==== TASK MATERIAL ====

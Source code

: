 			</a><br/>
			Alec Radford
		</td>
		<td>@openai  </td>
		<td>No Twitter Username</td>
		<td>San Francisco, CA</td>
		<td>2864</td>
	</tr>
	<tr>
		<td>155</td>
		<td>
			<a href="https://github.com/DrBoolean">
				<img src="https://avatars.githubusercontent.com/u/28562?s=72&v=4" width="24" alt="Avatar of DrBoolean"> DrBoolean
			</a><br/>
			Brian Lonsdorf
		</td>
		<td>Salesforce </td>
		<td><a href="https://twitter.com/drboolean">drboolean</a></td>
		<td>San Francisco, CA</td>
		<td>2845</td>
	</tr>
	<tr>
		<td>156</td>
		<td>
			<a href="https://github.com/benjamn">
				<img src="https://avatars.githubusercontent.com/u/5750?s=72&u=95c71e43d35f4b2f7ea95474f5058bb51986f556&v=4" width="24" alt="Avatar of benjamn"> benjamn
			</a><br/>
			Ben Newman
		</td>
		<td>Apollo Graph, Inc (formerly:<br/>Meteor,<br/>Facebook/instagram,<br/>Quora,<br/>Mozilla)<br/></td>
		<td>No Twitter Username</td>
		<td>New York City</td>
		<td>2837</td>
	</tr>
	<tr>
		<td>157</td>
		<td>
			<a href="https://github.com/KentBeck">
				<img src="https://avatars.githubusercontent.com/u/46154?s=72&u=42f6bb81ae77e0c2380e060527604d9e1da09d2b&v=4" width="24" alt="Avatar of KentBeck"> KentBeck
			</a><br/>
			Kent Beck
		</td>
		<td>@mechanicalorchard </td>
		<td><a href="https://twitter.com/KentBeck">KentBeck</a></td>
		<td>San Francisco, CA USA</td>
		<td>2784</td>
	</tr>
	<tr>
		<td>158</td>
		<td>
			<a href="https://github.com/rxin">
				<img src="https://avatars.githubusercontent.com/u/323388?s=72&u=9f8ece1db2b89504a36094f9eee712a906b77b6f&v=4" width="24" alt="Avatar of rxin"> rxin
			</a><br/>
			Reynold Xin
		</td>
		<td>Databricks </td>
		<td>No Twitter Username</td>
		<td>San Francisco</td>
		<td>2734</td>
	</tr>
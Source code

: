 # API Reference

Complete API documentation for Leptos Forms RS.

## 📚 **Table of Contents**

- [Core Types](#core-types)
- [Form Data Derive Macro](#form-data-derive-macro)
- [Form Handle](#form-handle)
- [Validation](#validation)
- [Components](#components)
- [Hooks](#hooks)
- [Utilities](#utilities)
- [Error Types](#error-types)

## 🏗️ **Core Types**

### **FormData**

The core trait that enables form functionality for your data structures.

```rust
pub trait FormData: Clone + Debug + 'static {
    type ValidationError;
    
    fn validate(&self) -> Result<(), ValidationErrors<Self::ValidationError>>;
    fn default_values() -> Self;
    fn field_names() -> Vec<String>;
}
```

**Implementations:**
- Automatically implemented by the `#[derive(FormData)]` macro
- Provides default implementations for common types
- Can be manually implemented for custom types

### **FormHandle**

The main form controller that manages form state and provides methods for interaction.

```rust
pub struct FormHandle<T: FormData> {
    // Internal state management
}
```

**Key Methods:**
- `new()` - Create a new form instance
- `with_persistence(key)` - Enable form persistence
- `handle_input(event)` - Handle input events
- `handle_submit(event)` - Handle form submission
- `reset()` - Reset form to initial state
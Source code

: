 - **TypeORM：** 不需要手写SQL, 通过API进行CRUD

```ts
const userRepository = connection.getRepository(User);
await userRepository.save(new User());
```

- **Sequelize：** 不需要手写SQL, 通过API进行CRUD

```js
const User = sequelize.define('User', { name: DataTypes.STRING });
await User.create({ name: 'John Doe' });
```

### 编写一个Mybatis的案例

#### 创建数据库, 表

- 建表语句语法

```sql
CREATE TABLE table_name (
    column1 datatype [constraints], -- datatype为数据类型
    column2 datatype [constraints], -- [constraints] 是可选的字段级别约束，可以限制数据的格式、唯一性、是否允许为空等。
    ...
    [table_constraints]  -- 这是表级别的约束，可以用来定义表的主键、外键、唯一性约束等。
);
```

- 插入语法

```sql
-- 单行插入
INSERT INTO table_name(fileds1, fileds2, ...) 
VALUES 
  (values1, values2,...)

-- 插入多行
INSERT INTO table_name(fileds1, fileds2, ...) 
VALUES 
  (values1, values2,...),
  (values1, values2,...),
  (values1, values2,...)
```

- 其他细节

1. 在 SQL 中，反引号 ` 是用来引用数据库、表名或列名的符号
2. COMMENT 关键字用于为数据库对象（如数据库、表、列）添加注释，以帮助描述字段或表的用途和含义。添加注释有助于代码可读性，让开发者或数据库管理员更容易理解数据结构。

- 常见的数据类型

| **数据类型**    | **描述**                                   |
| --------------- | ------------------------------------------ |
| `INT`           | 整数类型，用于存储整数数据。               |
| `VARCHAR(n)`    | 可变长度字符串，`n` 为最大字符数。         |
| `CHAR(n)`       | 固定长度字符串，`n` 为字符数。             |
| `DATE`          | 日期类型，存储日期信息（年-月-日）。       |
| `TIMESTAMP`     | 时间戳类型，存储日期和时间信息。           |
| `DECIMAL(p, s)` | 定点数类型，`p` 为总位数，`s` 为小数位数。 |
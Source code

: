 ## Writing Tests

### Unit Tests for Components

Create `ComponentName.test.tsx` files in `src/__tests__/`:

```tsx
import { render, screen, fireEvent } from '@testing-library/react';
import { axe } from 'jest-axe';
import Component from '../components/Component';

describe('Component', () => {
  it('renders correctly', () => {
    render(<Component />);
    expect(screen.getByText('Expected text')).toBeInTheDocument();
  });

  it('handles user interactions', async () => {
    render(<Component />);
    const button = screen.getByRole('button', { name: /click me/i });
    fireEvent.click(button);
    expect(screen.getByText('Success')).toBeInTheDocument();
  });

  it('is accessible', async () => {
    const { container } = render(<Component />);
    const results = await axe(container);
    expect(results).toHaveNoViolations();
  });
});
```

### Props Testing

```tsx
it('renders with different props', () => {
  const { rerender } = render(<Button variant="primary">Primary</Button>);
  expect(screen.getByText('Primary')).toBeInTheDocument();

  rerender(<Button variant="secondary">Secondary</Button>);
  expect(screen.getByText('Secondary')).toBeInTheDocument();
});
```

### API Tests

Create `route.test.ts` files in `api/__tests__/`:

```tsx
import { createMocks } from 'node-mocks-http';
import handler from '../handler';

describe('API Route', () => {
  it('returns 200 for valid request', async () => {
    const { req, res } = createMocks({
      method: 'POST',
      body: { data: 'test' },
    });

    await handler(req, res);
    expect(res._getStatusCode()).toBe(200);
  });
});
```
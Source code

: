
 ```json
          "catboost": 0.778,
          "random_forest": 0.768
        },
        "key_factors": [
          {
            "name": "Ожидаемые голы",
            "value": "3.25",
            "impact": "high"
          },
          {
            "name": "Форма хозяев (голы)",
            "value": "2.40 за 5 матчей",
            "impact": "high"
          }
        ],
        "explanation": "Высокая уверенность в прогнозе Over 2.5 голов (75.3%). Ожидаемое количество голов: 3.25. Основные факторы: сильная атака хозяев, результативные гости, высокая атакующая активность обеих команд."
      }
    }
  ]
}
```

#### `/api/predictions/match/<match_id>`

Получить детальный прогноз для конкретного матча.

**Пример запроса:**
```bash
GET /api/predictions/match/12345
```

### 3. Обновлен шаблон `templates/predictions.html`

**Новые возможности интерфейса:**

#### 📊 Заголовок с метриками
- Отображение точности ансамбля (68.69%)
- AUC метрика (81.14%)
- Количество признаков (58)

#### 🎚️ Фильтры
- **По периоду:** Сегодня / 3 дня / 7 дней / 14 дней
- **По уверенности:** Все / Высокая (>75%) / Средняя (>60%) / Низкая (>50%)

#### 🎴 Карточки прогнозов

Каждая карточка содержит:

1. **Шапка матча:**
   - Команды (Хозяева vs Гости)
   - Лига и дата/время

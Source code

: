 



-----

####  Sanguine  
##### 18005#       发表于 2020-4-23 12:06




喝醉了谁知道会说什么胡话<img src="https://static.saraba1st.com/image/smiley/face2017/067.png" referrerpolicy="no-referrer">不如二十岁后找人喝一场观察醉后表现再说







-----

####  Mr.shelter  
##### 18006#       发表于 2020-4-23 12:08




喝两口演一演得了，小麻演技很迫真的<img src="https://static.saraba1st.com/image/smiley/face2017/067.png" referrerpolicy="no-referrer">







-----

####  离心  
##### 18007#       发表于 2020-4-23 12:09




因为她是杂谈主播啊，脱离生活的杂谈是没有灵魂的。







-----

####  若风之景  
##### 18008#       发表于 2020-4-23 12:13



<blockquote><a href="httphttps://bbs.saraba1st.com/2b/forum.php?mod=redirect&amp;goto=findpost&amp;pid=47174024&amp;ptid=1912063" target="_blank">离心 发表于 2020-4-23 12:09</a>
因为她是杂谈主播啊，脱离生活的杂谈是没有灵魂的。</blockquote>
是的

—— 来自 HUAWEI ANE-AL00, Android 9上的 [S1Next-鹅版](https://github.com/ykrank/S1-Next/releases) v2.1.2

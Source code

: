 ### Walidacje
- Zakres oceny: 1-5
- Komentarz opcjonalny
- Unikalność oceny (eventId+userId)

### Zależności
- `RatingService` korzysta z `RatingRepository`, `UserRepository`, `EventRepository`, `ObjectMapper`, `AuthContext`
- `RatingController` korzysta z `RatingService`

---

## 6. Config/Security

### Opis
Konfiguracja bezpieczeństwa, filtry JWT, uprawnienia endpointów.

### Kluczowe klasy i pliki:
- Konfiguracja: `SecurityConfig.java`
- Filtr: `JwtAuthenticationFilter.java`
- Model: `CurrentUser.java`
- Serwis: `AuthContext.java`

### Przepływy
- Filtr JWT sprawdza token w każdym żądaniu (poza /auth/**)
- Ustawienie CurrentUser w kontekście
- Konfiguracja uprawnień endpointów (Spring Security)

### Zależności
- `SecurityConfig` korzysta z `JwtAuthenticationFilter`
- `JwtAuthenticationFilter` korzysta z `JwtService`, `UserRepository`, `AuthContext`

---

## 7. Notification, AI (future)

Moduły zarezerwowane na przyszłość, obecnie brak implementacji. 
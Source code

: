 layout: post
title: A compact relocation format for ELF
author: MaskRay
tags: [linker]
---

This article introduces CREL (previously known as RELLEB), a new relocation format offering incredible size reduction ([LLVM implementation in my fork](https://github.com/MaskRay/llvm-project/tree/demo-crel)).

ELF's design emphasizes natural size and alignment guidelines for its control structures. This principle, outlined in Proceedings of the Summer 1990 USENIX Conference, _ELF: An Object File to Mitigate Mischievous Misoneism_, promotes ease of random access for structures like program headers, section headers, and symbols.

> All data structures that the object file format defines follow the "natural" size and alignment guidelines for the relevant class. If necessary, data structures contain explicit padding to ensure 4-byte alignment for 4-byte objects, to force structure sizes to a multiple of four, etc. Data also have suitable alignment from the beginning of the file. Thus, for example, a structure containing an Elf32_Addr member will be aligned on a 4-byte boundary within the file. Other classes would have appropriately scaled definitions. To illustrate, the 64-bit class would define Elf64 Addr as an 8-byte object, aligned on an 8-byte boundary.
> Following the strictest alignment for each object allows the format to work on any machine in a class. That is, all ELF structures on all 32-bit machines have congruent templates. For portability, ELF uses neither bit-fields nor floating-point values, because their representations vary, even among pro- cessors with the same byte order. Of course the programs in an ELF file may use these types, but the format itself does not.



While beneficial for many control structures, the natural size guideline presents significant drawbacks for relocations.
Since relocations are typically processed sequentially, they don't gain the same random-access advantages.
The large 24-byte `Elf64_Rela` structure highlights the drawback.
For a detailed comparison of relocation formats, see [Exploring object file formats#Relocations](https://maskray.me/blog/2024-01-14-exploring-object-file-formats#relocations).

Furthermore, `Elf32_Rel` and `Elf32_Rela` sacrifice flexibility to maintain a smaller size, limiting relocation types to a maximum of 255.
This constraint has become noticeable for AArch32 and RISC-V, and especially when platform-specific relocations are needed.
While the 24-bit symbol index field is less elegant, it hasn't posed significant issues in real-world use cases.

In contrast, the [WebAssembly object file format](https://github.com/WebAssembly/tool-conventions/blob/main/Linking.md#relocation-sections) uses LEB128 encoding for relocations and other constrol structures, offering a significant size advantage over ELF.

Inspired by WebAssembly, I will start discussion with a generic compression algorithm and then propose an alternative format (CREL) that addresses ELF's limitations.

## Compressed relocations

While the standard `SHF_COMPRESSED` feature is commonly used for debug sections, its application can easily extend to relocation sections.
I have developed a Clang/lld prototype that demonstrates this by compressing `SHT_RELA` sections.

====

[INSTRUCTIONS FOR THE TASK]: When a line among the entries contains "CurrentUser", pull that line out.

[RESULT OF THE TASK]:
- Model: `CurrentUser.java`
- Ustawienie CurrentUser w kontekście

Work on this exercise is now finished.